The country’s top local hopia brands are Eng Bee Tin and Polland, two food establishments with many similarities. While they are best known for their flavored hopia, they also offer several other Chinese staples such as tikoy (rice cake) and mooncakes.
As well, both originated from Binondo, Manila—the oldest Chinatown in the world—and they have since expanded into various parts of Metro Manila and surrounding areas. Polland’s main bakery is now located in Mayon Street in Quezon City.
Still, it is clear that Binondo remains a valuable market for both brands as they have several branches—and even full service restaurants—within the district. In contrast, most of their stores outside consist largely of stalls in food courts or supermarkets inside shopping malls.
Based on branch network, Eng Bee Tin leads with 25, three of which are under its newer Mr. Ube Rice and Noodle House concept. Polland has 14 locations. Of the two, Eng Bee Tin was established much earlier, back in 1912 or more than 100 years ago. Polland was founded in 1966, only a little over half a century ago.
Eng Bee Tin is perhaps more popularly known because it has more branches and has been around far longer. As well, its current manager, Gerry Chua, has been featured in dozens of television programs. Eng Bee Tin has also been previously recognized by international brand rating group Superbrands in 2011 and 2012.
A grandson of Eng Bee Tin founder Chua Chiu Hong, Chua popularized the ube or purple yam-flavored hopia, which is the brand’s best-selling product. He is also widely recognized for his role in supporting Binondo’s volunteer fire brigade, one of the fastest to respond to any fire alarm throughout Metro Manila.

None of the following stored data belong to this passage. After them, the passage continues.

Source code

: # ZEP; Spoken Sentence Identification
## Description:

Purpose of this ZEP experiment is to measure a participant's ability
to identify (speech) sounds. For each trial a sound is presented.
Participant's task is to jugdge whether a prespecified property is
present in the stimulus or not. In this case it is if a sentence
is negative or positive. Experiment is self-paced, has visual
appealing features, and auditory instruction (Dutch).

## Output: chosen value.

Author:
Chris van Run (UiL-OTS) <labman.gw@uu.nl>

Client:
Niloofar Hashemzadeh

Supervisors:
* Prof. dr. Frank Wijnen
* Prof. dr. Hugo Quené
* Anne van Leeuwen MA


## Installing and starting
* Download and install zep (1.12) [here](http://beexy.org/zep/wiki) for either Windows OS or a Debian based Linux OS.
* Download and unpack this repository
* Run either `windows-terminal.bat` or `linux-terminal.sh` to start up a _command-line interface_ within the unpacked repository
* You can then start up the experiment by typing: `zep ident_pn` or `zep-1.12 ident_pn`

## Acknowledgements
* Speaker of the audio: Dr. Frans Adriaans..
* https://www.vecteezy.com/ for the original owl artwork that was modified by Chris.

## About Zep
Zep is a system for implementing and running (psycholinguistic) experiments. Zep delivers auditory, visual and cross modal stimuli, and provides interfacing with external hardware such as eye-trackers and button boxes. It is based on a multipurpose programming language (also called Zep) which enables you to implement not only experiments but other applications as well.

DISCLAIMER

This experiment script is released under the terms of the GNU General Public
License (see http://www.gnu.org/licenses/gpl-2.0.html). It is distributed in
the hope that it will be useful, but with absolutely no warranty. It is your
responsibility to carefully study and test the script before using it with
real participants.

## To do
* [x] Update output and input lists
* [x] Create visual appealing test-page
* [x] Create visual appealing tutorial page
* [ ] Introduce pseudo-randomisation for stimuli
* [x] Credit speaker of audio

The company behind Eng Bee Tin is called Hopia King Bakery Inc. Oddly, however, though the brand has been in existence for over a hundred years, the company was incorporated only last year, based on data from the Securities and Exchange Commission. It has yet to submit financial statements on how much revenue it earned.
While Polland doesn’t enjoy the same widespread recognition, it can claim to be a multimillion-peso company. Its manufacturer, D’ Famous Red Box Corp., reported revenues of Php11.8 million in 2015, a 35.4-percent increase from the year before. Founded by an enterprising businesswoman named Mrs. Go So Po, it is best known for its monggo (mung bean) and pork-flavored hopia. The brand combines Mrs. Po’s surname and “land”, which, for her and her family, signifies “land of precious things.”
Today, Polland is owned and managed by members of the Tin and Go families, who incorporated D’ Famous Red Box Corp. in 2010. It is currently headed by Jeff Jefferson Tin, who serves as chairman and president of the company.